Presenting in the first year of life, Dravet syndrome causes seizures that don’t respond well to medications. As they grow, and their seizures continue, most children also experience developmental delays.

“Fraser’s condition has impacted everything. It stops him from being a kid. In the past year he has had around 50 tonic- clonic seizures. We don’t go outside if it’s too hot or too cold because it could trigger a seizure.

“If he gets too excited, he has a seizure. In the past year he has had a seizure on his birthday, on Christmas Day, on Easter and on his dad’s birthday,” said Renae.

Fraser is just one of thousands of patients diagnosed each year with epilepsy. With over 800 different genetic causes, the path to a targeted treatment plan can be a long one.

However, dedicated researchers across the world are working to change that.

One of them is Dr Katherine Howell, a Clinician Scientist Fellow and neurologist at the RCH. Through the fellowship program, Katherine is working on a study of rapid genome sequencing in babies with suspected genetic epilepsy.

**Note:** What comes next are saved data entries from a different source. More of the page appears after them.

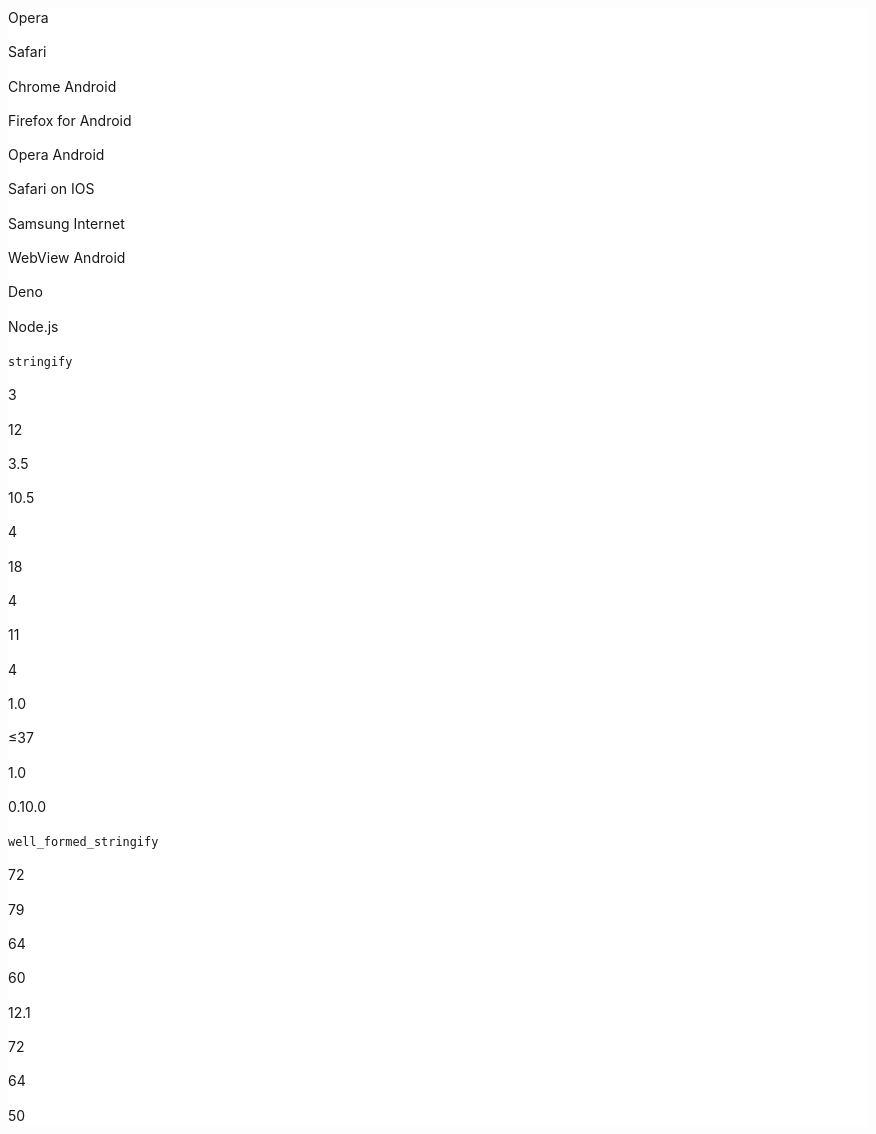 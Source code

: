 Opera

Safari

Chrome Android

Firefox for Android

Opera Android

Safari on IOS

Samsung Internet

WebView Android

Deno

Node.js

`stringify`

3

12

3.5

10.5

4

18

4

11

4

1.0

≤37

1.0

0.10.0

`well_formed_stringify`

72

79

64

60

12.1

72

64

50
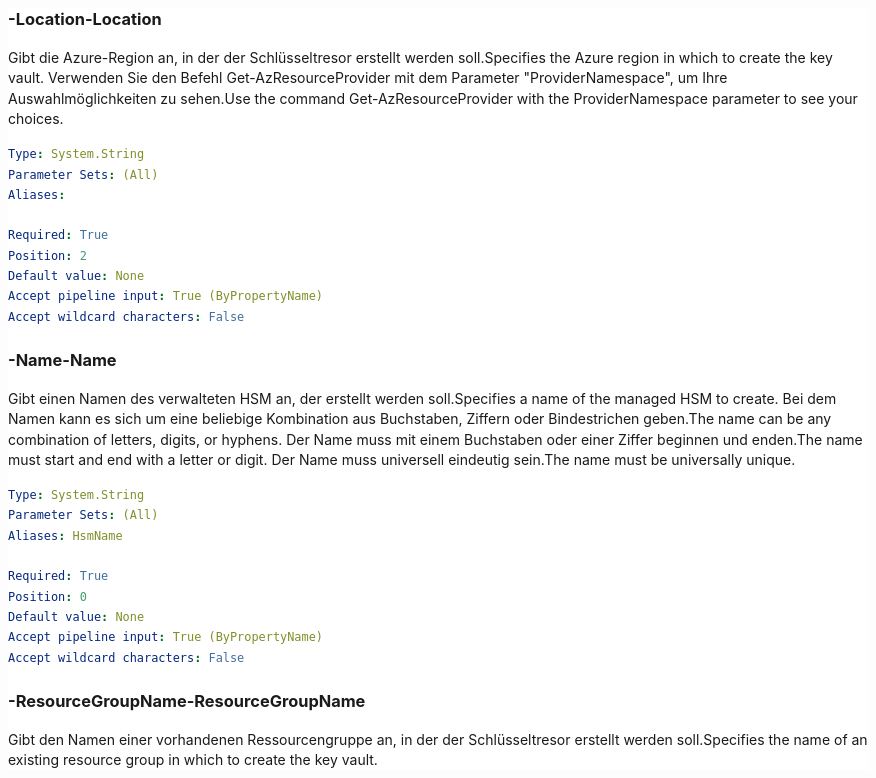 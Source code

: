 ### <span data-ttu-id="e2c3a-123">-Location</span><span class="sxs-lookup"><span data-stu-id="e2c3a-123">-Location</span></span>
<span data-ttu-id="e2c3a-124">Gibt die Azure-Region an, in der der Schlüsseltresor erstellt werden soll.</span><span class="sxs-lookup"><span data-stu-id="e2c3a-124">Specifies the Azure region in which to create the key vault.</span></span>
<span data-ttu-id="e2c3a-125">Verwenden Sie den Befehl Get-AzResourceProvider mit dem Parameter "ProviderNamespace", um Ihre Auswahlmöglichkeiten zu sehen.</span><span class="sxs-lookup"><span data-stu-id="e2c3a-125">Use the command Get-AzResourceProvider with the ProviderNamespace parameter to see your choices.</span></span>

```yaml
Type: System.String
Parameter Sets: (All)
Aliases:

Required: True
Position: 2
Default value: None
Accept pipeline input: True (ByPropertyName)
Accept wildcard characters: False
```

### <span data-ttu-id="e2c3a-126">-Name</span><span class="sxs-lookup"><span data-stu-id="e2c3a-126">-Name</span></span>
<span data-ttu-id="e2c3a-127">Gibt einen Namen des verwalteten HSM an, der erstellt werden soll.</span><span class="sxs-lookup"><span data-stu-id="e2c3a-127">Specifies a name of the managed HSM to create.</span></span>
<span data-ttu-id="e2c3a-128">Bei dem Namen kann es sich um eine beliebige Kombination aus Buchstaben, Ziffern oder Bindestrichen geben.</span><span class="sxs-lookup"><span data-stu-id="e2c3a-128">The name can be any combination of letters, digits, or hyphens.</span></span>
<span data-ttu-id="e2c3a-129">Der Name muss mit einem Buchstaben oder einer Ziffer beginnen und enden.</span><span class="sxs-lookup"><span data-stu-id="e2c3a-129">The name must start and end with a letter or digit.</span></span>
<span data-ttu-id="e2c3a-130">Der Name muss universell eindeutig sein.</span><span class="sxs-lookup"><span data-stu-id="e2c3a-130">The name must be universally unique.</span></span>

```yaml
Type: System.String
Parameter Sets: (All)
Aliases: HsmName

Required: True
Position: 0
Default value: None
Accept pipeline input: True (ByPropertyName)
Accept wildcard characters: False
```

### <span data-ttu-id="e2c3a-131">-ResourceGroupName</span><span class="sxs-lookup"><span data-stu-id="e2c3a-131">-ResourceGroupName</span></span>
<span data-ttu-id="e2c3a-132">Gibt den Namen einer vorhandenen Ressourcengruppe an, in der der Schlüsseltresor erstellt werden soll.</span><span class="sxs-lookup"><span data-stu-id="e2c3a-132">Specifies the name of an existing resource group in which to create the key vault.</span></span>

Katherine’s hope is that through her work, more children like Fraser will be able to get targeted treatments sooner.

“Our work has shown that rapid genome sequencing can make a genetic diagnosis in over 40 per cent of babies, and frequently helps us individualise a child’s treatment. We are now studying the longer term impacts that rapid genome sequencing has for a child, their family, and the health system.

“Demonstrating the range and magnitude of benefits is critical to ensuring that children around Australia and the world can access rapid genome sequencing in clinical practice in the future,” said Katherine.

Renae knows just how much it means to families like theirs to receive any diagnosis, let alone one within a few weeks.

“If Fraser had another seizure before we got the diagnosis, he might have been put on a commonly prescribed group of seizure medications that are not good for kids with Dravet syndrome – they exacerbate the seizures instead of helping them.

“Getting the diagnosis when we did meant that we were able to skip that, but there are families waiting months or years who might not be so lucky,” said Renae.

“Long term, knowing the cause of Fraser’s seizures meant we were able to prepare ourselves earlier for what our new normal would look like. It also means we can access medications via the PBS, saving us thousands of dollars a month.”

Renae is also excited by what Katherine’s work might mean not only her own son’s future, but for other children like Fraser.

“For children with epilepsy, research is the only thing that is going to make a difference long term. Research can lead to personalised treatments and even better – a cure.

“But we can’t do any of that without funding. We need more funding for more Katherines – people who are dedicated to changing the outcomes for children like Fraser,” Renae added.